EXERCISE BRIEF: What lines below include the string "springframework"? Pick them out and copy them.

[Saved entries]
****************

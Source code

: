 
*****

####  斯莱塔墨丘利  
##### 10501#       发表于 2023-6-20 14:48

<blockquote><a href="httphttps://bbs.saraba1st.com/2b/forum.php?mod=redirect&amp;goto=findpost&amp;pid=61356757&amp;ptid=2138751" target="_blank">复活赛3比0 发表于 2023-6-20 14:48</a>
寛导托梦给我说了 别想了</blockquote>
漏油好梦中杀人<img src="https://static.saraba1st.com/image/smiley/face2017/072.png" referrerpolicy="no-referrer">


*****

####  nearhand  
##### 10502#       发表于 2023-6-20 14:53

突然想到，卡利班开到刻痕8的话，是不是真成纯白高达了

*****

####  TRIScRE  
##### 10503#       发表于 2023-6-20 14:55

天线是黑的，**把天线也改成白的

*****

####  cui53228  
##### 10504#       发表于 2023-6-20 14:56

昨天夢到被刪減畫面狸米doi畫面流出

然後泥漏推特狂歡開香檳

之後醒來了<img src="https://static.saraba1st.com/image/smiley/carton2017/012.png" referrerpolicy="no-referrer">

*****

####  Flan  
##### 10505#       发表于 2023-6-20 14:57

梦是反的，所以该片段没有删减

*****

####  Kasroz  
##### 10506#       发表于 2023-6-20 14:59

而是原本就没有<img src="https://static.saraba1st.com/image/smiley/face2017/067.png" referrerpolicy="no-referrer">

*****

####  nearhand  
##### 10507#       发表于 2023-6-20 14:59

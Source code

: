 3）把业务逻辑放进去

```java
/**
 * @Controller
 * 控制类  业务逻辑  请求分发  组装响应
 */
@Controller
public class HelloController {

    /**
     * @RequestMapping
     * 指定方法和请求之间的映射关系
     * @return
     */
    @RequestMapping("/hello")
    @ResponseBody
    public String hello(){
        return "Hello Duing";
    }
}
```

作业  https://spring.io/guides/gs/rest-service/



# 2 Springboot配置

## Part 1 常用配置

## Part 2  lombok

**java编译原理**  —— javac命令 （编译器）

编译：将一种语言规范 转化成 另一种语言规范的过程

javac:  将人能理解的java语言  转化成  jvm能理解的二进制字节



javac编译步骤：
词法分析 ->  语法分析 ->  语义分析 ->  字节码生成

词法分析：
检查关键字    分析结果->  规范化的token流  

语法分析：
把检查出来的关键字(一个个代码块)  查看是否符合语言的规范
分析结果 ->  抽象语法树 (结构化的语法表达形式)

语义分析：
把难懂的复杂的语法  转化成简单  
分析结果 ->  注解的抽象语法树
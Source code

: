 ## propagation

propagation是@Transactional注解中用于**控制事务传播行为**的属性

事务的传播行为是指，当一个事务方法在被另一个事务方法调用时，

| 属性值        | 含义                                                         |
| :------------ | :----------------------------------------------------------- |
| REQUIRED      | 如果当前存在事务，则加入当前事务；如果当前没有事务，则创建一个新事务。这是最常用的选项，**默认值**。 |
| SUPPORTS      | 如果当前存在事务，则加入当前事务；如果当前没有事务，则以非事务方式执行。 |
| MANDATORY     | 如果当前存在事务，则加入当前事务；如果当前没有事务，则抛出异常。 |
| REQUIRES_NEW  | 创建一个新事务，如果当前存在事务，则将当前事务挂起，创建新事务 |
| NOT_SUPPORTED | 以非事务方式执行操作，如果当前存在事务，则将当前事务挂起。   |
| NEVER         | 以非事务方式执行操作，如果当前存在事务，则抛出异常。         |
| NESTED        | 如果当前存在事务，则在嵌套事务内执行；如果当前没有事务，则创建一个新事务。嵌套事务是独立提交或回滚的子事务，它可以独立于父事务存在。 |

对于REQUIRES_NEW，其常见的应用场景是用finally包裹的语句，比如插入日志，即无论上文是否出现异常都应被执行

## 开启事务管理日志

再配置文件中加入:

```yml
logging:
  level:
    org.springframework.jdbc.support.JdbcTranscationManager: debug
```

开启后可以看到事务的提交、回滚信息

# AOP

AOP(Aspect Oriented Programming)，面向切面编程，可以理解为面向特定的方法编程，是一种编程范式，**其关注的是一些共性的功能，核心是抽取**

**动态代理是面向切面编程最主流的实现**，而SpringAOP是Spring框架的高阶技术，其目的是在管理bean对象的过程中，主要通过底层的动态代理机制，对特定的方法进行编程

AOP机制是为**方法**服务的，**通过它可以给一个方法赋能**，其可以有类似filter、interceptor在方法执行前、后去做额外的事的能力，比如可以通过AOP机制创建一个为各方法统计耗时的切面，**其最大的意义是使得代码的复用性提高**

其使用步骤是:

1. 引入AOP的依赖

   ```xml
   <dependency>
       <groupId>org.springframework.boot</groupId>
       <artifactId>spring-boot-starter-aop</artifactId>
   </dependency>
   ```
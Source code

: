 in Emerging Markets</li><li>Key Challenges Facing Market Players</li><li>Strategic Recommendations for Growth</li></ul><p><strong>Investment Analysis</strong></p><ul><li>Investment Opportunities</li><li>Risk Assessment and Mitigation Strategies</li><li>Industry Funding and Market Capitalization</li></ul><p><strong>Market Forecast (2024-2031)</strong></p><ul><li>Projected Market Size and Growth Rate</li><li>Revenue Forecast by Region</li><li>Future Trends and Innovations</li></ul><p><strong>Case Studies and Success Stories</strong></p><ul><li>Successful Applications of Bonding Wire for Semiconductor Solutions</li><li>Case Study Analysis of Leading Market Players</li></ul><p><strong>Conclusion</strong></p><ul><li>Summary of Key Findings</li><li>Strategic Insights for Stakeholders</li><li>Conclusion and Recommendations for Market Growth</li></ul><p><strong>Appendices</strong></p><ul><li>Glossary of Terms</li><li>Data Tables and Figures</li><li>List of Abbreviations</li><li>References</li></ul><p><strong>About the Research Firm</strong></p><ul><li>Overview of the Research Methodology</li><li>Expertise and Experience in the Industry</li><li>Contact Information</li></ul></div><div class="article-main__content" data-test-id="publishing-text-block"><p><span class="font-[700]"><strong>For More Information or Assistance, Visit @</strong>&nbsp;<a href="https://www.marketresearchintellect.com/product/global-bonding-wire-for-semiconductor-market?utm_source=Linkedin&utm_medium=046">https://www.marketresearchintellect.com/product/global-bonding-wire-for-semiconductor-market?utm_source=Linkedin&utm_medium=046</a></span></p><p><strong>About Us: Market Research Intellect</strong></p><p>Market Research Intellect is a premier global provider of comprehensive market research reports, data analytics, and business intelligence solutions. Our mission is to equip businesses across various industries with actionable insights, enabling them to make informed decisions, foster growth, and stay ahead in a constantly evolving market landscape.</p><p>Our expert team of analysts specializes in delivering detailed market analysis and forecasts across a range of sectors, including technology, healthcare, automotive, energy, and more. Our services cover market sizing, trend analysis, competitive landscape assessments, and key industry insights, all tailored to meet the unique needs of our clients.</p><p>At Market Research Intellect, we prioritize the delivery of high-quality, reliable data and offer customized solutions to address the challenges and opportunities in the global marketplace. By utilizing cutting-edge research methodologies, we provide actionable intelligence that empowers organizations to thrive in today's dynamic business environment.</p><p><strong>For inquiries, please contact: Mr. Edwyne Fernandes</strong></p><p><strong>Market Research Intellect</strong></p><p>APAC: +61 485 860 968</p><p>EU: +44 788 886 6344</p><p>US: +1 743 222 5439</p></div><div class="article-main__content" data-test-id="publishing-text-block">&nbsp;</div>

****************

YOUR RESPONSE:
    org.springframework.jdbc.support.JdbcTranscationManager: debug
       <groupId>org.springframework.boot</groupId>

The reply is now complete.